Blog Four: Museum Visit

I’d like to begin this post by stating a fact: Jurassic Park is the greatest movie of all time.

Behold the majesty of Dinosaurs!

 

In keeping with this statement, I visited the Los Angeles Natural History Museum this weekend and spent time in the Hall of Dinosaurs (see glorious picture of Dinosaurs).

While the overwhelming majority of the exhibit is physical, there is a digital component on one side of the hall. This display features an assortment of bones and others fossils. These are not fully articulated specimens and represent different portions of a variety of different species. You can also interact “closely” with the digital rendering of the physical item and manipulate it. The display is a large touchscreen device which allows users to type in a number or indicate on a digital display which fossil they would like information about.

I engaged with the display for about ten minutes. Occasionally, I would have to “poke around” to try and figure out how to get to the previous screen or the home screen. That said, I still think the device was fairly user friendly. I did find myself referencing the physical object and when I was done with the touchscreen, I doubled back to look at the physical items.

I watched two children look over their parent’s shoulders and gesture to the dinosaur behind them. This image illustrates the proximity of the exhibit to a giant, awesome Triceratops.

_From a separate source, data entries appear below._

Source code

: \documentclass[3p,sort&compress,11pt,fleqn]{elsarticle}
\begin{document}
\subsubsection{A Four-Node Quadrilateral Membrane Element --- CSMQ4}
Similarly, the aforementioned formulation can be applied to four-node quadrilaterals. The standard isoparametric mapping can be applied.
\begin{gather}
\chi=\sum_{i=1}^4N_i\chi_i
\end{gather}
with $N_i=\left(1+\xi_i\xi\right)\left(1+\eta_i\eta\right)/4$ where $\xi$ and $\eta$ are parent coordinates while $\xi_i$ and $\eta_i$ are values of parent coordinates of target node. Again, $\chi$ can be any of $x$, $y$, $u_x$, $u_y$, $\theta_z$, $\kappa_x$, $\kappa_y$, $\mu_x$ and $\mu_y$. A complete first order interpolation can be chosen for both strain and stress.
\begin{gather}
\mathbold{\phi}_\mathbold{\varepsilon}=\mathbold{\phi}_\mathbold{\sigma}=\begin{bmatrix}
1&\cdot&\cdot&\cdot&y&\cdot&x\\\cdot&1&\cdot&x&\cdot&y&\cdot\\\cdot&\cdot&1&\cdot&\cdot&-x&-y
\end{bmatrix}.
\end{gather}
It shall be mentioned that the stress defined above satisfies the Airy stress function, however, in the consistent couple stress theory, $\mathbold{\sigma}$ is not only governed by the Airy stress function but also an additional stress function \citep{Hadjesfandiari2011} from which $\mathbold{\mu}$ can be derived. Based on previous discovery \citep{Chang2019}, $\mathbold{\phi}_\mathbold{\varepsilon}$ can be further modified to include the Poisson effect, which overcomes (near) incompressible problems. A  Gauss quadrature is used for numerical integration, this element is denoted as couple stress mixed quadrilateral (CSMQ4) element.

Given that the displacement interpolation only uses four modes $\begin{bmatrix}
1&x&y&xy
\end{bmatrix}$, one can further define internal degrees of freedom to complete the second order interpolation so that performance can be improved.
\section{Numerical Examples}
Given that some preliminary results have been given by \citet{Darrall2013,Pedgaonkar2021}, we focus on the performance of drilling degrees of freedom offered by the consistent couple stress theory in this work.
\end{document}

I observed the crowd engage with the display a little over a half of an hour. There was a decent mixture of young children (between five and ten), adults with very young children (toddlers), and some adults (twenty-somethings) who interacted with the digital display but, interestingly enough, never for very long (less than or around 5 minutes). Often, parents would pick an item or let their child pick an item and would read the text aloud to their child. If their child was old enough, the parent would encourage the child to touch the screen and interact with the object. Overall, these parent-child interactions did not seem to last very long, in part perhaps because the children wanted to get closer to the larger, physical exhibit which was close to the display case. Young children interacted with the display but did not read the text. Instead, they focused mainly on manipulating the object or zooming in and out over the item. Adults, like myself, would choose an item, spend some time reading and interacting with the item and then would move on. There was not a very sustained engagement and I did not watch anyone engage with more than what appeared to be three items.

Part of this might be the timing. I went on a weekend, in the middle of the afternoon in what was likely their peak time. I do wonder what it might be like to watch people interact with the display on a weekday. There was a small line forming by the interactive display so people may have felt pressure to interact with one or two objects and then move their party along.

In terms of people spending time with the textual sections of the exhibit, I did hear a lot of parents reading things to their children. Adults, without children, seemed to be much “pickier” about the time they spent reading anything very text heavy. It seem like if something interested a visitor, they might spend some time reading the text but otherwise people spent a lot of time taking photos with the dinosaurs in the background!

One comment

  1. Ha! I have this museum practically memorized, because I have a dinosaur-loving four-year-old, and this all rings very true. One thing that never occurred to me before I read your post is that perhaps, in a way, these site visits can be misleading — even though my daughter doesn’t engage super-long with any individual element of the display, she’s back practically EVERY WEEK, and maybe that changes the picture a bit.